A laminate was obtained in the same manner as in Example 3 except that the polyester resin (b-3) (Example 6) and the polyester resin (b-4) (Example 7) were used as the polyester compound (b). Ester film. The characteristics and the like of the obtained laminated polyester film are shown in Table 2-1. Compared with Example 3, since a polyester resin having a large content of an aromatic dicarboxylic acid component containing a sulfonic acid metal salt group is used, the initial haze is slightly lowered, the dispersion index is small, and an initial excellent initiality is exhibited. Adhesion, moisture and heat adhesion, boiling resistance, UV adhesion, boiling resistance, visibility.

(Example 8)

A laminated polyester film was obtained in the same manner as in Example 3 except that the polyester resin (b-5) was used as the polyester compound (b). The characteristics and the like of the obtained laminated polyester film are shown in Table 2-1. Compared with the third embodiment, the polyester resin having a large content of the aromatic dicarboxylic acid component containing a sulfonic acid metal salt group has a slightly higher initial haze and a higher dispersion index, transparency, and transparency. Visibility, initial adhesion, boiling adhesion resistance, UV adhesion resistance, and boiling resistance become slightly poor, but also good.

(Example 9)

A laminated polyester film was obtained in the same manner as in Example 3 except that the polyester resin (b-6) was used as the polyester compound (b). The characteristics and the like of the obtained laminated polyester film are shown in Table 2-1. Compared with Example 3, since a polyester resin which does not contain an aromatic dicarboxylic acid component containing a sulfonic acid metal salt group is used, although the initial haze is slightly higher, the dispersion index becomes larger, transparency, and visibility are obtained. Sex, initial adhesion, boiling resistance, UV adhesion resistance, and boiling resistance become slightly poor, but also good.

(Examples 10 to 11)

A laminate was obtained in the same manner as in Example 3 except that the polyester resin (b-7) (Example 10) and the polyester resin (b-8) (Example 11) were used as the polyester compound (b). Ester film.

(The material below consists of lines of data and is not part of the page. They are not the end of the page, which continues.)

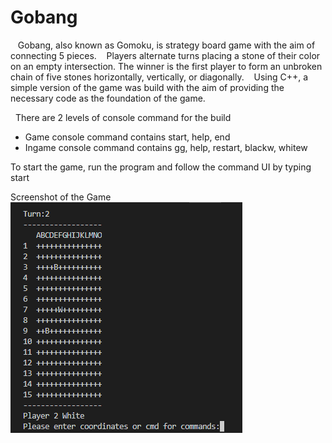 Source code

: # Gobang
&nbsp;&nbsp; Gobang, also known as Gomoku, is strategy board game with the aim of connecting 5 pieces. 
&nbsp;&nbsp; Players alternate turns placing a stone of their color on an empty intersection. The winner is the first player to form an unbroken chain of five stones horizontally, vertically, or diagonally. 
&nbsp;&nbsp; Using C++, a simple version of the game was build with the aim of providing the necessary code as the foundation of the game. 

&nbsp;&nbsp;There are 2 levels of console command for the build
- Game console command contains start, help, end
- Ingame console command contains gg, help, restart, blackw, whitew

To start the game, run the program and follow the command UI by typing start

Screenshot of the Game
![alt tag](https://github.com/jimmyhuang007/Gobang/blob/master/Screenshot.PNG) 
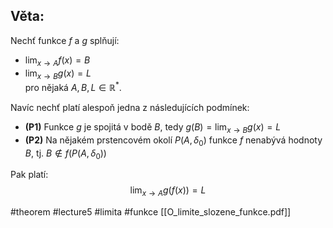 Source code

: ## Věta: 
 Nechť funkce $f$ a $g$ splňují:
- $\lim_{x \to A} f(x) = B$
- $\lim_{x \to B} g(x) = L$  
pro nějaká $A, B, L \in \mathbb{R}^*$.

Navíc nechť platí alespoň jedna z následujících podmínek:

- **(P1)** Funkce $g$ je spojitá v bodě $B$, tedy $g(B) = \lim_{x \to B} g(x) = L$
- **(P2)** Na nějakém prstencovém okolí $P(A, \delta_0)$ funkce $f$ nenabývá hodnoty $B$, tj. $B \notin f(P(A, \delta_0))$

Pak platí:
$$
\lim_{x \to A} g(f(x)) = L
$$



#theorem #lecture5 #limita #funkce 
[[O_limite_slozene_funkce.pdf]]
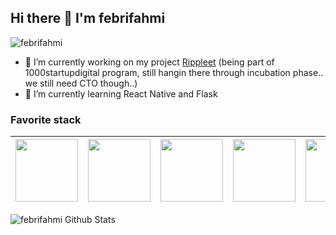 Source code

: ## Hi there 👋 I'm febrifahmi
<img src="https://komarev.com/ghpvc/?username=febrifahmi" alt="febrifahmi">

- 🔭  I’m currently working on my project [Rippleet](https://www.rippleet.com) (being part of 1000startupdigital program, still hangin there through incubation phase.. we still need CTO though..)
- 🌱  I’m currently learning React Native and Flask
<!--
**febrifahmi/febrifahmi** is a ✨ _special_ ✨ repository because its `README.md` (this file) appears on your GitHub profile.

Here are some ideas to get you started:

- 🔭 I’m currently working on ...
- 🌱 I’m currently learning ...
- 👯 I’m looking to collaborate on ...
- 🤔 I’m looking for help with ...
- 💬 Ask me about ...
- 📫 How to reach me: ...
- 😄 Pronouns: ...
- ⚡ Fun fact: ...
-->

### Favorite stack

|<img src="https://0to100academy.com/wp-content/uploads/2020/05/main-qimg-28cadbd02699c25a88e5c78d73c7babc-1.png" width=100px height=100px>|<img src="https://www.probytes.net/wp-content/uploads/2018/10/flask-logo-png-transparent.png" width=100px height=100px>|<img src="https://www.pngitem.com/pimgs/m/664-6644509_icon-react-js-logo-hd-png-download.png" width=100px height=100px>|<img src="https://upload.wikimedia.org/wikipedia/commons/thumb/b/b2/Bootstrap_logo.svg/1024px-Bootstrap_logo.svg.png" width=100px height=100px>|<img src="https://pbs.twimg.com/profile_images/1156727030827716608/gppZ606-_400x400.png" width=100px height=100px>|<img src="https://cdn.iconscout.com/icon/free/png-512/postgresql-11-1175122.png" width=100px height=100px>|
|:---:|:---:|:---:|:---:|:---:|:---:|


<img align="left" alt="febrifahmi Github Stats" src="https://github-readme-stats.vercel.app/api?username=febrifahmi&show_icons=true&hide_border=true" />
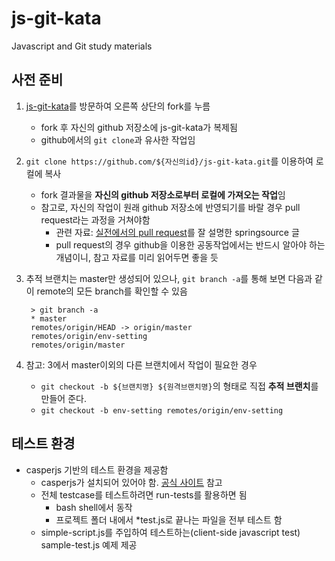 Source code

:js-git-kata
===========

Javascript and Git study materials

## 사전 준비 

1. [js-git-kata](https://github.com/nephilim/js-git-kata)를 방문하여 오른쪽 상단의 fork를 누름
    - fork 후 자신의 github 저장소에 js-git-kata가 복제됨
    - github에서의 `git clone`과 유사한 작업임
2. `git clone https://github.com/${자신의id}/js-git-kata.git`를 이용하여 로컬에 복사
    - fork 결과물을 **자신의 github 저장소로부터 로컬에 가져오는 작업**임
    - 참고로, 자신의 작업이 원래 github 저장소에 반영되기를 바랄 경우 pull request라는 과정을 거쳐야함
        - 관련 자료: [실전에서의 pull request](http://blog.springsource.org/2011/07/18/social-coding-pull-requests-what-to-do-when-things-get-complicated/)를 잘 설명한 springsource 글
        - pull request의 경우 github을 이용한 공동작업에서는 반드시 알아야 하는 개념이니, 참고 자료를 미리 읽어두면 좋을 듯 
3. 추적 브랜치는 master만 생성되어 있으나, `git branch -a`를 통해 보면 다음과 같이 remote의 모든 branch를 확인할 수 있음

        > git branch -a
        * master
        remotes/origin/HEAD -> origin/master
        remotes/origin/env-setting
        remotes/origin/master

4. 참고: 3에서 master이외의 다른 브랜치에서 작업이 필요한 경우 
    - `git checkout -b ${브랜치명} ${원격브랜치명}`의 형태로 직접 **추적 브랜치**를 만들어 준다.
    - `git checkout -b env-setting remotes/origin/env-setting`

## 테스트 환경

* casperjs 기반의 테스트 환경을 제공함
    - casperjs가 설치되어 있어야 함. [공식 사이트](http://casperjs.org/) 참고
    - 전체 testcase를 테스트하려면 run-tests를 활용하면 됨
        - bash shell에서 동작 
        - 프로젝트 폴더 내에서 *test.js로 끝나는 파일을 전부 테스트 함
    - simple-script.js를 주입하여 테스트하는(client-side javascript test) sample-test.js 예제 제공
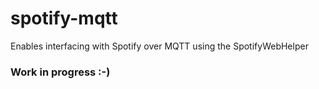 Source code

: # spotify-mqtt
Enables interfacing with Spotify over MQTT using the SpotifyWebHelper

### Work in progress :-) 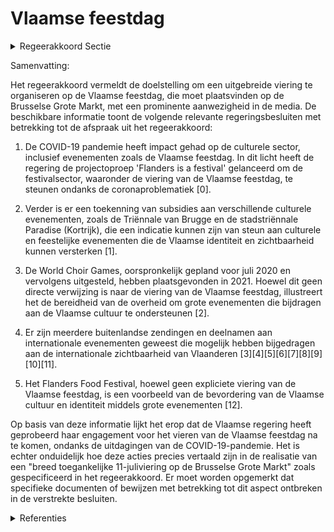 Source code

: # Vlaamse feestdag

<details>
        <summary>Regeerakkoord Sectie </summary>
        <p>5.12 Vlaamse feestdag Ter gelegenheid van de Vlaamse feestdag organi-seren we zelfbewust en zonder schroom voor onze identiteit en symbolen jaarlijks een breed toegankelijke 11-juliviering op de Brusselse Grote Markt, een Vlaams volksfeest met maximale zichtbaarheid in de media. </p>
        </details> 

Samenvatting:

Het regeerakkoord vermeldt de doelstelling om een uitgebreide viering te organiseren op de Vlaamse feestdag, die moet plaatsvinden op de Brusselse Grote Markt, met een prominente aanwezigheid in de media. De beschikbare informatie toont de volgende relevante regeringsbesluiten met betrekking tot de afspraak uit het regeerakkoord:

1. De COVID-19 pandemie heeft impact gehad op de culturele sector, inclusief evenementen zoals de Vlaamse feestdag. In dit licht heeft de regering de projectoproep 'Flanders is a festival' gelanceerd om de festivalsector, waaronder de viering van de Vlaamse feestdag, te steunen ondanks de coronaproblematiek \[0\].

2. Verder is er een toekenning van subsidies aan verschillende culturele evenementen, zoals de Triënnale van Brugge en de stadstriënnale Paradise (Kortrijk), die een indicatie kunnen zijn van steun aan culturele en feestelijke evenementen die de Vlaamse identiteit en zichtbaarheid kunnen versterken \[1\].

3. De World Choir Games, oorspronkelijk gepland voor juli 2020 en vervolgens uitgesteld, hebben plaatsgevonden in 2021. Hoewel dit geen directe verwijzing is naar de viering van de Vlaamse feestdag, illustreert het de bereidheid van de overheid om grote evenementen die bijdragen aan de Vlaamse cultuur te ondersteunen \[2\].

4. Er zijn meerdere buitenlandse zendingen en deelnamen aan internationale evenementen geweest die mogelijk hebben bijgedragen aan de internationale zichtbaarheid van Vlaanderen \[3\]\[4\]\[5\]\[6\]\[7\]\[8\]\[9\]\[10\]\[11\].

5. Het Flanders Food Festival, hoewel geen expliciete viering van de Vlaamse feestdag, is een voorbeeld van de bevordering van de Vlaamse cultuur en identiteit middels grote evenementen \[12\].

Op basis van deze informatie lijkt het erop dat de Vlaamse regering heeft geprobeerd haar engagement voor het vieren van de Vlaamse feestdag na te komen, ondanks de uitdagingen van de COVID-19-pandemie. Het is echter onduidelijk hoe deze acties precies vertaald zijn in de realisatie van een "breed toegankelijke 11-juliviering op de Brusselse Grote Markt" zoals gespecificeerd in het regeerakkoord. Er moet worden opgemerkt dat specifieke documenten of bewijzen met betrekking tot dit aspect ontbreken in de verstrekte besluiten.

<details>
        <summary> Referenties</summary>
        **[\[0\]](https://beslissingenvlaamseregering.vlaanderen.be/?search=COVID-19%3A%20projectoproep%20%27Flanders%20is%20a%20festival%27&dateOption=select&startDate=2021-03-26T09%3A00%3A00Z&endDate=2021-03-26T09%3A00%3A00Z)** : **(2021-03-26)** COVID-19: projectoproep 'Flanders is a festival' 

**[\[1\]](https://beslissingenvlaamseregering.vlaanderen.be/?search=Topevenementenbeleid%20Vlaamse%20Overheid%3A%20ondersteuning%20Tri%C3%ABnnale%20van%20Brugge%20en%20de%20stadstri%C3%ABnnale%20Paradise%20%28Kortrijk%29&dateOption=select&startDate=2021-07-16T06%3A00%3A00Z&endDate=2021-07-16T06%3A00%3A00Z)** : **(2021-07-16)** Topevenementenbeleid Vlaamse Overheid: ondersteuning Triënnale van Brugge en de stadstriënnale Paradise (Kortrijk) 

**[\[2\]](https://beslissingenvlaamseregering.vlaanderen.be/?search=Topevenementenbeleid%20Vlaamse%20Overheid%3A%20uitstel%20World%20Choir%20Games%20naar%20najaar%202021&dateOption=select&startDate=2021-06-04T08%3A00%3A00Z&endDate=2021-06-04T08%3A00%3A00Z)** : **(2021-06-04)** Topevenementenbeleid Vlaamse Overheid: uitstel World Choir Games naar najaar 2021 

**[\[3\]](https://beslissingenvlaamseregering.vlaanderen.be/?search=Zending%20van%20Vlaams%20minister%20Matthias%20Diependaele%20naar%20Parijs%20voor%20de%20Algemene%20Conferentie%20Unesco%20%289%20november%202023%29%3A%20programma&dateOption=select&startDate=2023-11-10T09%3A00%3A00Z&endDate=2023-11-10T09%3A00%3A00Z)** : **(2023-11-10)** Zending van Vlaams minister Matthias Diependaele naar Parijs voor de Algemene Conferentie Unesco (9 november 2023): programma 

**[\[4\]](https://beslissingenvlaamseregering.vlaanderen.be/?search=Deelname%20van%20Vlaams%20minister-president%20Jan%20Jambon%20aan%20de%20Vlaamse%20week%20op%20Expo%202020%20te%20Dubai%20%2823-28%20oktober%202021%29%3A%20programma&dateOption=select&startDate=2021-10-22T08%3A00%3A00Z&endDate=2021-10-22T08%3A00%3A00Z)** : **(2021-10-22)** Deelname van Vlaams minister-president Jan Jambon aan de Vlaamse week op Expo 2020 te Dubai (23-28 oktober 2021): programma 

**[\[5\]](https://beslissingenvlaamseregering.vlaanderen.be/?search=Zending%20van%20Vlaams%20minister-president%20Jan%20Jambon%20naar%20Barcelona%20%2820%20juli%202021%29%3A%20verslag&dateOption=select&startDate=2021-09-10T08%3A00%3A00Z&endDate=2021-09-10T08%3A00%3A00Z)** : **(2021-09-10)** Zending van Vlaams minister-president Jan Jambon naar Barcelona (20 juli 2021): verslag 

**[\[6\]](https://beslissingenvlaamseregering.vlaanderen.be/?search=Zending%20van%20Vlaams%20minister%20Lydia%20Peeters%20naar%20Parijs%20%285%20november%202021%29%3A%20programma&dateOption=select&startDate=2021-10-29T09%3A15%3A00Z&endDate=2021-10-29T09%3A15%3A00Z)** : **(2021-10-29)** Zending van Vlaams minister Lydia Peeters naar Parijs (5 november 2021): programma 

**[\[7\]](https://beslissingenvlaamseregering.vlaanderen.be/?search=Zending%20van%20Vlaams%20minister-president%20Jan%20Jambon%20naar%20Berlijn%20%284-5%20november%202021%29%3A%20programma&dateOption=select&startDate=2021-10-29T09%3A15%3A00Z&endDate=2021-10-29T09%3A15%3A00Z)** : **(2021-10-29)** Zending van Vlaams minister-president Jan Jambon naar Berlijn (4-5 november 2021): programma 

**[\[8\]](https://beslissingenvlaamseregering.vlaanderen.be/?search=Deelname%20van%20Vlaams%20minister-president%20Jan%20Jambon%20aan%20de%20Vlaamse%20week%20op%20Expo%202020%20te%20Dubai%20%2823-28%20oktober%202021%29%3A%20verslag&dateOption=select&startDate=2021-12-10T09%3A00%3A00Z&endDate=2021-12-10T09%3A00%3A00Z)** : **(2021-12-10)** Deelname van Vlaams minister-president Jan Jambon aan de Vlaamse week op Expo 2020 te Dubai (23-28 oktober 2021): verslag 

**[\[9\]](https://beslissingenvlaamseregering.vlaanderen.be/?search=Zending%20van%20Vlaams%20minister-president%20Jan%20Jambon%20naar%20Berlijn%20%284-5%20november%202021%29%3A%20verslag&dateOption=select&startDate=2021-11-12T09%3A00%3A00Z&endDate=2021-11-12T09%3A00%3A00Z)** : **(2021-11-12)** Zending van Vlaams minister-president Jan Jambon naar Berlijn (4-5 november 2021): verslag 

**[\[10\]](https://beslissingenvlaamseregering.vlaanderen.be/?search=Zending%20van%20Vlaams%20minister-president%20Jan%20Jambon%20naar%20Parijs%20%2823-24%20november%202022%29%3A%20programma&dateOption=select&startDate=2022-11-18T09%3A00%3A00Z&endDate=2022-11-18T09%3A00%3A00Z)** : **(2022-11-18)** Zending van Vlaams minister-president Jan Jambon naar Parijs (23-24 november 2022): programma 

**[\[11\]](https://beslissingenvlaamseregering.vlaanderen.be/?search=Zending%20van%20Vlaams%20minister%20Lydia%20Peeters%20naar%20Denemarken%2C%20Kopenhagen%20-%20Odense%20%2825-27%20oktober%202021%29%3A%20programma&dateOption=select&startDate=2021-10-22T08%3A00%3A00Z&endDate=2021-10-22T08%3A00%3A00Z)** : **(2021-10-22)** Zending van Vlaams minister Lydia Peeters naar Denemarken, Kopenhagen - Odense (25-27 oktober 2021): programma 

**[\[12\]](https://beslissingenvlaamseregering.vlaanderen.be/?search=Uitbouw%20Vlaams%20topevenementenbeleid%3A%20samenwerkingsovereenkomst%20met%20de%20UNWTO%20voor%20het%206de%20World%20Forum%20On%20Gastronomy%20Tourism%20in%20Brugge&dateOption=select&startDate=2021-10-08T08%3A00%3A00Z&endDate=2021-10-08T08%3A00%3A00Z)** : **(2021-10-08)** Uitbouw Vlaams topevenementenbeleid: samenwerkingsovereenkomst met de UNWTO voor het 6de World Forum On Gastronomy Tourism in Brugge 
        </details>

The characteristics and the like of the obtained laminated polyester film are shown in Table 2-1. Compared with Example 3, even when a polyester resin having a different bisphenol S skeleton was used, the same excellent initial adhesion, wet heat resistance, UV adhesion resistance, boiling resistance, and resistance were exhibited. Boiling transparency and visibility.

(Embodiment 12)

A laminate polyester film was obtained in the same manner as in Example 3 except that the solid component weight ratio of the isocyanate compound (c) was changed to the values described in the table. The characteristics and the like of the obtained laminated polyester film are shown in Table 2-1. Compared with Example 3, since the content of the isocyanate compound (c) is reduced, the initial adhesion, the wet heat resistance, the boiling resistance, the UV adhesion resistance, and the boiling resistance are slightly lowered, but the transparency is equivalent. Sex, visibility.

(Examples 13 to 14)

A laminate polyester film was obtained in the same manner as in Example 1 except that the solid content weight ratio of the isocyanate compound (c) was changed to the values described in the table. The characteristics and the like of the obtained laminated polyester film are shown in Table 2-1. Compared with Example 3, by increasing the content of the isocyanate compound (c), it exhibits the same transparency, excellent initial adhesion, wet heat resistance, boiling resistance, UV adhesion resistance, boiling resistance and transparency. Visibility.

(Examples 15 to 16)

A laminate polyester film was obtained in the same manner as in Example 1 except that the solid component weight ratio of the carbodiimide compound (d) was changed to the values described in the table. The characteristics and the like of the obtained laminated polyester film are shown in Table 2-1. Compared with Example 3, since the content of the carbodiimide compound (d) is reduced, the initial adhesion, the wet heat resistance, the boiling resistance, the UV adhesion resistance, and the boiling resistance are slightly lowered, but Good, showing the same transparency and visibility.

(Example 17)

A laminate polyester film was obtained in the same manner as in Example 3 except that the solid component weight ratio of the carbodiimide compound (d) was changed to the values shown in Table 1-1. The properties and the like of the obtained laminated polyester film are shown in the table.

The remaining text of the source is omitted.